### Assignment
Transcribe every entry word for word.

### Data to examine
::::::
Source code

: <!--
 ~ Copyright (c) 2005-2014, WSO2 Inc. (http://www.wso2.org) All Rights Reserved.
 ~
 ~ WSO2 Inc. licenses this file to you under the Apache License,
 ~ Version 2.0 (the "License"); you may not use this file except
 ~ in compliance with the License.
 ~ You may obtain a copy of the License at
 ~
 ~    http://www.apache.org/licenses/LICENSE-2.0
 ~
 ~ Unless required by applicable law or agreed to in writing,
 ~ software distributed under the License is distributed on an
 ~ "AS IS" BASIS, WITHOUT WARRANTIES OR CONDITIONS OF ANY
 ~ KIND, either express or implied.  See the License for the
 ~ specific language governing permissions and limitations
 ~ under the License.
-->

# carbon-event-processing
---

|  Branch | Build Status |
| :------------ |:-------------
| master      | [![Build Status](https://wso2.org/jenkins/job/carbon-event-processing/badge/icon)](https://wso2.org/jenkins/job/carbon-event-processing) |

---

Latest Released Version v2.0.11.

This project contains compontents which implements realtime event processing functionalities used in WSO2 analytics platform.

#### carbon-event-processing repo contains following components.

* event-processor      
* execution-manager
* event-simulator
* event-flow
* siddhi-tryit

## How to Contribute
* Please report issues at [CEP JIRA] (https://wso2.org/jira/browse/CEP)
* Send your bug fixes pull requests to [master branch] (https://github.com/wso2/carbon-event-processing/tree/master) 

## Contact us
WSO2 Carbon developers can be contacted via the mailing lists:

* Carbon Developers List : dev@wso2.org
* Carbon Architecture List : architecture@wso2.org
::::::
### Solution to this problem
Source code

: <!--
 ~ Copyright (c) 2005-2014, WSO2 Inc. (http://www.wso2.org) All Rights Reserved.
 ~
 ~ WSO2 Inc. licenses this file to you under the Apache License,
 ~ Version 2.0 (the "License"); you may not use this file except
 ~ in compliance with the License.
 ~ You may obtain a copy of the License at
 ~
 ~    http://www.apache.org/licenses/LICENSE-2.0
 ~
 ~ Unless required by applicable law or agreed to in writing,
 ~ software distributed under the License is distributed on an
 ~ "AS IS" BASIS, WITHOUT WARRANTIES OR CONDITIONS OF ANY
 ~ KIND, either express or implied.  See the License for the
 ~ specific language governing permissions and limitations
 ~ under the License.
-->

# carbon-event-processing
---

|  Branch | Build Status |
| :------------ |:-------------
| master      | [![Build Status](https://wso2.org/jenkins/job/carbon-event-processing/badge/icon)](https://wso2.org/jenkins/job/carbon-event-processing) |

---

Latest Released Version v2.0.11.

This project contains compontents which implements realtime event processing functionalities used in WSO2 analytics platform.

#### carbon-event-processing repo contains following components.

* event-processor      
* execution-manager
* event-simulator
* event-flow
* siddhi-tryit

## How to Contribute
* Please report issues at [CEP JIRA] (https://wso2.org/jira/browse/CEP)
* Send your bug fixes pull requests to [master branch] (https://github.com/wso2/carbon-event-processing/tree/master) 

## Contact us
WSO2 Carbon developers can be contacted via the mailing lists:

* Carbon Developers List : dev@wso2.org
* Carbon Architecture List : architecture@wso2.org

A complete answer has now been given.